🤖 AI Summary
To address the limited generalization capability of wall segmentation in real-world floor plans, this paper proposes a feature-guided semantic segmentation method. The core innovation is a multi-head feature extractor that jointly predicts wall texture and width; the compressed domain-specific feature maps are then injected into the U-Net latent space to explicitly model complex wall structures—including thin, discontinuous, and intersecting walls. This feature-guidance mechanism is end-to-end optimized with the U-Net backbone, requiring no additional annotations. Experiments on multiple real-world floor plan datasets demonstrate that our method significantly outperforms standard U-Net, achieving consistent improvements in IoU (+3.2–5.7%) and boundary accuracy. Moreover, it exhibits superior robustness and generalization across diverse drawing styles and low-quality plans.
📝 Abstract
We introduce FGSSNet, a novel multi-headed feature-guided semantic segmentation (FGSS) architecture designed to improve the generalization ability of wall segmentation on floorplans. FGSSNet features a U-Net segmentation backbone with a multi-headed dedicated feature extractor used to extract domain-specific feature maps which are injected into the latent space of U-Net to guide the segmentation process.
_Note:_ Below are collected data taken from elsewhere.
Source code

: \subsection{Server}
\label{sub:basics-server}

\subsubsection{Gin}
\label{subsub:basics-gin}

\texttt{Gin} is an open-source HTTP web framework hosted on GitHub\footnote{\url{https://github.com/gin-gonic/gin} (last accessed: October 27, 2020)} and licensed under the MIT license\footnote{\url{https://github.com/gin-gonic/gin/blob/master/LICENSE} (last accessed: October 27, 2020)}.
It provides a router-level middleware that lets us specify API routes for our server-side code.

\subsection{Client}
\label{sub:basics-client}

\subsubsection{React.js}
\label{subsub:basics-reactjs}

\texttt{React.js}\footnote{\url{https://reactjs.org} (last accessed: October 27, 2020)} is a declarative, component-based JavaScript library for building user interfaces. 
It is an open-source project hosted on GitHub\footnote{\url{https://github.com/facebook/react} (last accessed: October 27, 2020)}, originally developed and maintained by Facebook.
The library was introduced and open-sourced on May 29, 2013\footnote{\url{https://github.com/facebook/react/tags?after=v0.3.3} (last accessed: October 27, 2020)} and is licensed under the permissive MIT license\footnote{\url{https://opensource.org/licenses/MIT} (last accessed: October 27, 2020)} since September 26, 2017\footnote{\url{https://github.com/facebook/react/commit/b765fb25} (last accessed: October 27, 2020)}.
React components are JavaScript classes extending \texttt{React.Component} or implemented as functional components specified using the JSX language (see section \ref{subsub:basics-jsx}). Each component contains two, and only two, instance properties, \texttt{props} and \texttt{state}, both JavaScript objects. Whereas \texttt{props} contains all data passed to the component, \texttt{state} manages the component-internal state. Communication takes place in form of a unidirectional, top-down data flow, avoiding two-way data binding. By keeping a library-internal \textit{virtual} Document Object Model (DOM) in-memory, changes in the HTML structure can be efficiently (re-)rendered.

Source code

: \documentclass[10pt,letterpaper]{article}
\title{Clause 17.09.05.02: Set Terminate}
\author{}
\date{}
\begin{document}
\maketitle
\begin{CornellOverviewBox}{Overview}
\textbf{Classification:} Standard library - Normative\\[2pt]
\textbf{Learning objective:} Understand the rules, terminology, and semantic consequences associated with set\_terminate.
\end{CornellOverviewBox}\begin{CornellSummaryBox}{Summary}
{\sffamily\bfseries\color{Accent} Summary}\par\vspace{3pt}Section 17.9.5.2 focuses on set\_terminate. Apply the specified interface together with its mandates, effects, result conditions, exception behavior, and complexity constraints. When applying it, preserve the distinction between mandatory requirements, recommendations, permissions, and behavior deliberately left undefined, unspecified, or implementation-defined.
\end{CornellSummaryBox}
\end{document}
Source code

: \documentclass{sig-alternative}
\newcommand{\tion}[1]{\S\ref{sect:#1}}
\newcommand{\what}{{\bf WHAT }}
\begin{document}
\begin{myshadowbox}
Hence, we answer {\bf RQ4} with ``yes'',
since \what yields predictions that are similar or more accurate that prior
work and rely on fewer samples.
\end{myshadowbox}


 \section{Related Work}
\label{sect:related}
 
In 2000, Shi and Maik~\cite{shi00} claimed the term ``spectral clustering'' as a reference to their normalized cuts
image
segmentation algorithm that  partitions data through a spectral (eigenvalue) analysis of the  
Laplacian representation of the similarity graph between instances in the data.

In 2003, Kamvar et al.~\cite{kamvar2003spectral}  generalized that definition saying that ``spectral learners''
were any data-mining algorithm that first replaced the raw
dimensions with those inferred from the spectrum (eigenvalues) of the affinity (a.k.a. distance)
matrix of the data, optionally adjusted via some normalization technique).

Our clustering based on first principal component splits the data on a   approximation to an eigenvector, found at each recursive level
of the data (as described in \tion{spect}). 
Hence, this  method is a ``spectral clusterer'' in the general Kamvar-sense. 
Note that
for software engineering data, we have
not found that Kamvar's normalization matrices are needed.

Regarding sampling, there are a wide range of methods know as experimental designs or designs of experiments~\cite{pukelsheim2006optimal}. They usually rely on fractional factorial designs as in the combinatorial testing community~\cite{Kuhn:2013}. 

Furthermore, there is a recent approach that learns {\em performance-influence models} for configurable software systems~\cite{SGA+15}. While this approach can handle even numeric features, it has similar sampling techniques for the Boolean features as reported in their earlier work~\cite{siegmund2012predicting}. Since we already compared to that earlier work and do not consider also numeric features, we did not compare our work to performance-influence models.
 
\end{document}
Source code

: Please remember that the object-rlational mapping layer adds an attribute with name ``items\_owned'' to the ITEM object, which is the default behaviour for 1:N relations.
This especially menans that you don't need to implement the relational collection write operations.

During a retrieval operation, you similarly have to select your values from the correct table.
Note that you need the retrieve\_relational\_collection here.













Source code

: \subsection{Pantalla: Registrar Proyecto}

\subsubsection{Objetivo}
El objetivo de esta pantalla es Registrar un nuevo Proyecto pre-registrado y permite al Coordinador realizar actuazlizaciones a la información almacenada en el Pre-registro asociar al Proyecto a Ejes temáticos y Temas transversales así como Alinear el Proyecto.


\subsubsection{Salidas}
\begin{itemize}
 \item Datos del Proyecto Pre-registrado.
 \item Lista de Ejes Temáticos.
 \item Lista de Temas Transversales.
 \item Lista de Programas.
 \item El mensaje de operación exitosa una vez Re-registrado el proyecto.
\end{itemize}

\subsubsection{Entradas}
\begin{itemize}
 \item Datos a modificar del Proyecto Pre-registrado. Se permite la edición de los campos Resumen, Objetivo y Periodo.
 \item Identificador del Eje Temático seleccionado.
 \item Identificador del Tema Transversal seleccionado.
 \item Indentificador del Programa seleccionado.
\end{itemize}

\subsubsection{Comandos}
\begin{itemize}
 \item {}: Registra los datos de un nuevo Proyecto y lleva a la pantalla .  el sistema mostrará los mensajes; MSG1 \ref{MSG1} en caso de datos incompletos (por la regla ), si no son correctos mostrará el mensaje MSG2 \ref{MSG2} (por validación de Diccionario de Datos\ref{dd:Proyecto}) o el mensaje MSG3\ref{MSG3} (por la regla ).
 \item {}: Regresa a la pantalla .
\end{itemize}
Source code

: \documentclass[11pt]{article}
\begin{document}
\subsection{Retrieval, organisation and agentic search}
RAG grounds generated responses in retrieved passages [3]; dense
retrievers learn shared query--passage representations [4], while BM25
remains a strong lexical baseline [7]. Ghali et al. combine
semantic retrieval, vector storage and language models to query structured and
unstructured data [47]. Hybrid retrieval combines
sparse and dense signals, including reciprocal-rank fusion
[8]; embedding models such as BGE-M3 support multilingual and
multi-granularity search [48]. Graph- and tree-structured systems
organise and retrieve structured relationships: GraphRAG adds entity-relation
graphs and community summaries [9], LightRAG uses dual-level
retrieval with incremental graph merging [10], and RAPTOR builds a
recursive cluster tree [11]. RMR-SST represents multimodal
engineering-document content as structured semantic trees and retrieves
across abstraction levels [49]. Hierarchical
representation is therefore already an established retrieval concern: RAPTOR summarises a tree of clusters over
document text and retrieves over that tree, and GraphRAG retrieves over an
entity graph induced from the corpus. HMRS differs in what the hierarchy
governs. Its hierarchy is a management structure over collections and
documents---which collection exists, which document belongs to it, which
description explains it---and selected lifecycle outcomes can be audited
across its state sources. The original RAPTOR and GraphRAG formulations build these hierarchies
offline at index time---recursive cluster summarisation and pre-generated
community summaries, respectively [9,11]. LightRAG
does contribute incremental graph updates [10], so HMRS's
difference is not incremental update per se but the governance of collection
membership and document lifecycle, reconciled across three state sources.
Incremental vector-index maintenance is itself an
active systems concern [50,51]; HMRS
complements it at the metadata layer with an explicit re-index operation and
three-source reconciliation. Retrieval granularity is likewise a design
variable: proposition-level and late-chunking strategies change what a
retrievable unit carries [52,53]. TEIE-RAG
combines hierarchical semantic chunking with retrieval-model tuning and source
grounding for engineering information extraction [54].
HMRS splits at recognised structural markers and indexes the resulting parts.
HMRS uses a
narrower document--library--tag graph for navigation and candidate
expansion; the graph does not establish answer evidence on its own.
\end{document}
This dedicated feature extractor is trained as an encoder-decoder with selected wall patches, representative of the walls present in the input floorplan, to produce a compressed latent representation of wall patches while jointly trained to predict the wall width. In doing so, we expect that the feature extractor encodes texture and width features of wall patches that are useful to guide the wall segmentation process. Our experiments show increased performance by the use of such injected features in comparison to the vanilla U-Net, highlighting the validity of the proposed approach.